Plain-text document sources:
====

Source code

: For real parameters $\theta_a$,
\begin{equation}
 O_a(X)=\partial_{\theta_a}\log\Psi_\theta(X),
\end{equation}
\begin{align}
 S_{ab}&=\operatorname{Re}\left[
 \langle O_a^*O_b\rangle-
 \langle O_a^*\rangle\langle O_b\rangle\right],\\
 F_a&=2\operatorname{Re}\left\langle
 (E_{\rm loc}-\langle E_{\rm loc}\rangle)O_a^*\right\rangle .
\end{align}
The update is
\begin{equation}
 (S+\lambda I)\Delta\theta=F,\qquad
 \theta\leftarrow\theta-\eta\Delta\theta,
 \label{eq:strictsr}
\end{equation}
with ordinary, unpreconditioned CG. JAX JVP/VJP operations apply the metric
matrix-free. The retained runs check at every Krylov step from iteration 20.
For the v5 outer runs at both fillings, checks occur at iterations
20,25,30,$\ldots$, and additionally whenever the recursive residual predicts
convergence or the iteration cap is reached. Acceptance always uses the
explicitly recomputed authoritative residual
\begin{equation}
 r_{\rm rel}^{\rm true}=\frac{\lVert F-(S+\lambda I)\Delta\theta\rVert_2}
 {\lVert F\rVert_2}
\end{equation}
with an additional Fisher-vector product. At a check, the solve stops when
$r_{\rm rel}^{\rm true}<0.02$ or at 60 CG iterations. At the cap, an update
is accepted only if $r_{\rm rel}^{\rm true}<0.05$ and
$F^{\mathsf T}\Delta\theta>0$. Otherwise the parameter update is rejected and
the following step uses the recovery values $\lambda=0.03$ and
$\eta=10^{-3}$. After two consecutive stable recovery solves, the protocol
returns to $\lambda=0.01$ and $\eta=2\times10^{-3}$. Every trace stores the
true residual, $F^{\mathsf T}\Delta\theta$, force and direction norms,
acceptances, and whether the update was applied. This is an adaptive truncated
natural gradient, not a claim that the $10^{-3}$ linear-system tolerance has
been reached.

====

What you will do.
A verbatim copy of all the entries is the expected result.

Reply.
Source code

: For real parameters $\theta_a$,
\begin{equation}
 O_a(X)=\partial_{\theta_a}\log\Psi_\theta(X),
\end{equation}
\begin{align}
 S_{ab}&=\operatorname{Re}\left[
 \langle O_a^*O_b\rangle-
 \langle O_a^*\rangle\langle O_b\rangle\right],\\
 F_a&=2\operatorname{Re}\left\langle
 (E_{\rm loc}-\langle E_{\rm loc}\rangle)O_a^*\right\rangle .
\end{align}
The update is
\begin{equation}
 (S+\lambda I)\Delta\theta=F,\qquad
 \theta\leftarrow\theta-\eta\Delta\theta,
 \label{eq:strictsr}
\end{equation}
with ordinary, unpreconditioned CG. JAX JVP/VJP operations apply the metric
matrix-free. The retained runs check at every Krylov step from iteration 20.
For the v5 outer runs at both fillings, checks occur at iterations
20,25,30,$\ldots$, and additionally whenever the recursive residual predicts
convergence or the iteration cap is reached. Acceptance always uses the
explicitly recomputed authoritative residual
\begin{equation}
 r_{\rm rel}^{\rm true}=\frac{\lVert F-(S+\lambda I)\Delta\theta\rVert_2}
 {\lVert F\rVert_2}
\end{equation}
with an additional Fisher-vector product. At a check, the solve stops when
$r_{\rm rel}^{\rm true}<0.02$ or at 60 CG iterations. At the cap, an update
is accepted only if $r_{\rm rel}^{\rm true}<0.05$ and
$F^{\mathsf T}\Delta\theta>0$. Otherwise the parameter update is rejected and
the following step uses the recovery values $\lambda=0.03$ and
$\eta=10^{-3}$. After two consecutive stable recovery solves, the protocol
returns to $\lambda=0.01$ and $\eta=2\times10^{-3}$. Every trace stores the
true residual, $F^{\mathsf T}\Delta\theta$, force and direction norms,
acceptances, and whether the update was applied. This is an adaptive truncated
natural gradient, not a claim that the $10^{-3}$ linear-system tolerance has
been reached.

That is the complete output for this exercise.